We can interrogate the string objects about their features using standard member functions such as data(). If the pointer to the data is inside the object itself, then we’re using SSO. And if two objects created from each other (via copy constructor and/or assignment operator) have the same data buffer address, then reference counting is enabled.

Here is some code that uses standard string member calls to determine some details about the layout of a string object.

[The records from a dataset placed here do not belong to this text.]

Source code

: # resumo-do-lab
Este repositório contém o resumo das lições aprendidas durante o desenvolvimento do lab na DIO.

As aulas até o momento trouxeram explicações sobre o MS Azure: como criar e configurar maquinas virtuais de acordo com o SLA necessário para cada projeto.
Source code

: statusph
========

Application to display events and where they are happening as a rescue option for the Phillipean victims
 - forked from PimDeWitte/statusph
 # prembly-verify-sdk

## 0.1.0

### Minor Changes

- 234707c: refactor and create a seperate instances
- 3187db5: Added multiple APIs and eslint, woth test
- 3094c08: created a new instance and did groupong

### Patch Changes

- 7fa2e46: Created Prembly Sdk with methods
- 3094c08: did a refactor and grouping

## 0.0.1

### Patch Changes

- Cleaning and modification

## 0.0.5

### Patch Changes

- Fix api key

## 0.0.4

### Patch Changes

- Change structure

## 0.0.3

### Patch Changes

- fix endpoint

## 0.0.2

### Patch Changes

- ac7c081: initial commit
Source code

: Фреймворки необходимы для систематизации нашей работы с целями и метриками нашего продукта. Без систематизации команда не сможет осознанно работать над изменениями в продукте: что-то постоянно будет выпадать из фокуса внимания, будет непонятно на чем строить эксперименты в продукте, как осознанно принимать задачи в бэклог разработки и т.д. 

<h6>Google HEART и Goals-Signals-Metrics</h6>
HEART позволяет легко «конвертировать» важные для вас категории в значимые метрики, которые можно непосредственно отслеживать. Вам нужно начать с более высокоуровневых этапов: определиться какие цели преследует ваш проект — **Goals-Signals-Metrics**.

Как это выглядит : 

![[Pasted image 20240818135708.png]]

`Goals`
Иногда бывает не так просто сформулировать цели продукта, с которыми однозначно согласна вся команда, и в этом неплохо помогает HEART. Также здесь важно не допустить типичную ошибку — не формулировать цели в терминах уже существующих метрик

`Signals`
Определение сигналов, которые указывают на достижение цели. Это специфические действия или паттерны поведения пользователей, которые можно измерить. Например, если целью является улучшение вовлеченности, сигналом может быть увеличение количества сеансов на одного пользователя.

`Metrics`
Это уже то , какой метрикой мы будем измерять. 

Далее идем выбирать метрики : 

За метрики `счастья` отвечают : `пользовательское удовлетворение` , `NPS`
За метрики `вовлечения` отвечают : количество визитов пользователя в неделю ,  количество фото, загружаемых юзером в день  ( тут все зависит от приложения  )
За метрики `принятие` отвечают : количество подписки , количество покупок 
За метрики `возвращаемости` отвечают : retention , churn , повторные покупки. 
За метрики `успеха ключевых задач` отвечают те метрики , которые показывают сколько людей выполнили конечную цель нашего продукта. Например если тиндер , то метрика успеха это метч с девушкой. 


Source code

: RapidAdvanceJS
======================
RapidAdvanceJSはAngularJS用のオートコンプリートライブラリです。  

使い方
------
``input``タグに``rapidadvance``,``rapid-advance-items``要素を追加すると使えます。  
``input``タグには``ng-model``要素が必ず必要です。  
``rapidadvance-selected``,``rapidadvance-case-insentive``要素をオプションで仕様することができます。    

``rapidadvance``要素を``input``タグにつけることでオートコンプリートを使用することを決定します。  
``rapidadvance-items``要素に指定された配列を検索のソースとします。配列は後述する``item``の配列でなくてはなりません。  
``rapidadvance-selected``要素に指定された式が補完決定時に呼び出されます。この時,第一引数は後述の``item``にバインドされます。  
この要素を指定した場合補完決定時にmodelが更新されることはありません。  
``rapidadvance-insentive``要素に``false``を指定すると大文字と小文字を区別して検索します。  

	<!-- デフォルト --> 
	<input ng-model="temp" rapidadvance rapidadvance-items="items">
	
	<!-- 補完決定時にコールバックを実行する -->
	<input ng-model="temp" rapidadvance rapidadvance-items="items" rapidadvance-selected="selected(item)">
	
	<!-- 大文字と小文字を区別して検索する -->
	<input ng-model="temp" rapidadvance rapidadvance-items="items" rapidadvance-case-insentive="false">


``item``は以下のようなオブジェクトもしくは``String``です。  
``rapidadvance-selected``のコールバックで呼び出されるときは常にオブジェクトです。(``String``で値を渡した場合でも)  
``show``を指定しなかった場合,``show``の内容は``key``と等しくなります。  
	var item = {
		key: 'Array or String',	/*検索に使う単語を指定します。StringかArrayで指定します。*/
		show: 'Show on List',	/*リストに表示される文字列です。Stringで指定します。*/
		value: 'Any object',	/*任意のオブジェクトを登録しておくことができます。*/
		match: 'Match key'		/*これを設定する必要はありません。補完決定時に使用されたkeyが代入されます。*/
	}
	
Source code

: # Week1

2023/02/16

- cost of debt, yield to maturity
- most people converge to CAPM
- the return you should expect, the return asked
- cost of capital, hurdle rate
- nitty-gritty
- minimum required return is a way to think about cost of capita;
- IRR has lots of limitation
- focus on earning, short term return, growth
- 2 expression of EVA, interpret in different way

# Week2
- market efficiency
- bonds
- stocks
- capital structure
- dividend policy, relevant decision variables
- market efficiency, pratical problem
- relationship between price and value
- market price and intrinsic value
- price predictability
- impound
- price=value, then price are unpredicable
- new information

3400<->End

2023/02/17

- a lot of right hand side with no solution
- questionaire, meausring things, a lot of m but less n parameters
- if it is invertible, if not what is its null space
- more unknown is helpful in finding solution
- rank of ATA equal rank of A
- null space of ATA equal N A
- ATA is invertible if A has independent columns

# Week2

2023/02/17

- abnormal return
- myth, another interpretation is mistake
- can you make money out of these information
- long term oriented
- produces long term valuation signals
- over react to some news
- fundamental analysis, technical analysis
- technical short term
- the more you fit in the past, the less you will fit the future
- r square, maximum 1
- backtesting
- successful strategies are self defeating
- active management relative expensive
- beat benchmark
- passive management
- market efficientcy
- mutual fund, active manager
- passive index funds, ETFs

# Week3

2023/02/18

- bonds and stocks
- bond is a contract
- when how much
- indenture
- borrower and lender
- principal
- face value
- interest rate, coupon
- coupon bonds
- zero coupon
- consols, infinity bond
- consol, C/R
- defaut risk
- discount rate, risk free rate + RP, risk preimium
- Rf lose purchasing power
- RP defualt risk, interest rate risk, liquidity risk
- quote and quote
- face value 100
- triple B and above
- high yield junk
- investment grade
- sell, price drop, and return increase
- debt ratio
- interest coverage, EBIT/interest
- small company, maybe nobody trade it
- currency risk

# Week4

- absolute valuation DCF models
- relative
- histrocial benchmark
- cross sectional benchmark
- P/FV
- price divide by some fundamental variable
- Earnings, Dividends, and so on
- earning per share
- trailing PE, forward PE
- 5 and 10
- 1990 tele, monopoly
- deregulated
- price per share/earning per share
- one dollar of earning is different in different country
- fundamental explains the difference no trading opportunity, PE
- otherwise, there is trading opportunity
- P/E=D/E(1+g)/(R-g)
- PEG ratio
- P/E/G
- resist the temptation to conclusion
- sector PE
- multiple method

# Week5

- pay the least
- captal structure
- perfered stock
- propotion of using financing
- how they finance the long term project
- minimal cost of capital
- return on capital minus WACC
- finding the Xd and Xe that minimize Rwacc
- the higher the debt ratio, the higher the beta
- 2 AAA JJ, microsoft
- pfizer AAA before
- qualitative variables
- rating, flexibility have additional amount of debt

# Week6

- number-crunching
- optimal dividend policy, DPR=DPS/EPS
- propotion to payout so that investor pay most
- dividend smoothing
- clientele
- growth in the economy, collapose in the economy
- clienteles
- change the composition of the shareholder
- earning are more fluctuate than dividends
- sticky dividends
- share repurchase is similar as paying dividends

    void print_string_details()
    {
        std::string str;
        cout << "Sizeof std::string = " << sizeof(std::string) << " bytes" << endl;
        int bytes = str.capacity() + 1;
        int header = (sizeof(str) - bytes);
        cout << "Capacity std::string = " << str.capacity() << " characters (" 
                                << bytes << " bytes)" << endl;
        const char* datastr = str.data();
        char* saddr = reinterpret_cast<char*>(& str);
        bool is_sso = datastr >= saddr && datastr < saddr + sizeof(std::string);
        cout << "Short String Optimization (SSO): " << (is_sso ? "yes" : "no") << endl;
        cout << "Reference counting: " << (string_is_reference_counted(bytes*100) ? "yes" : "no") << endl;
        int offset = (int)(datastr - saddr);
        if (offset == 0) {
            cout << "Character buffer at start of string object (offset=0)" << endl;
        }
        else if (offset + bytes == sizeof(std::string)) {
            cout << "Character buffer at end of string (offset = " << offset << ")" << endl;
        }
        else {
            cout << "Character buffer in middle of string (offset = " << offset << ")" << endl;
        }
        cout << "Header block bytes = " << header << " (" 
             << offset << " before buffer, " << (header - offset) << " after buffer)" << endl;     
    }

And here are the results in MSVS on my Windows laptop:

    Sizeof std::string = 40 bytes
    Capacity std::string = 15 characters (16 bytes)
    Short String Optimization (SSO): yes
    Reference counting: no
    Character buffer in middle of string (offset = 8)
    Header block bytes = 24 (8 before buffer, 16 after buffer)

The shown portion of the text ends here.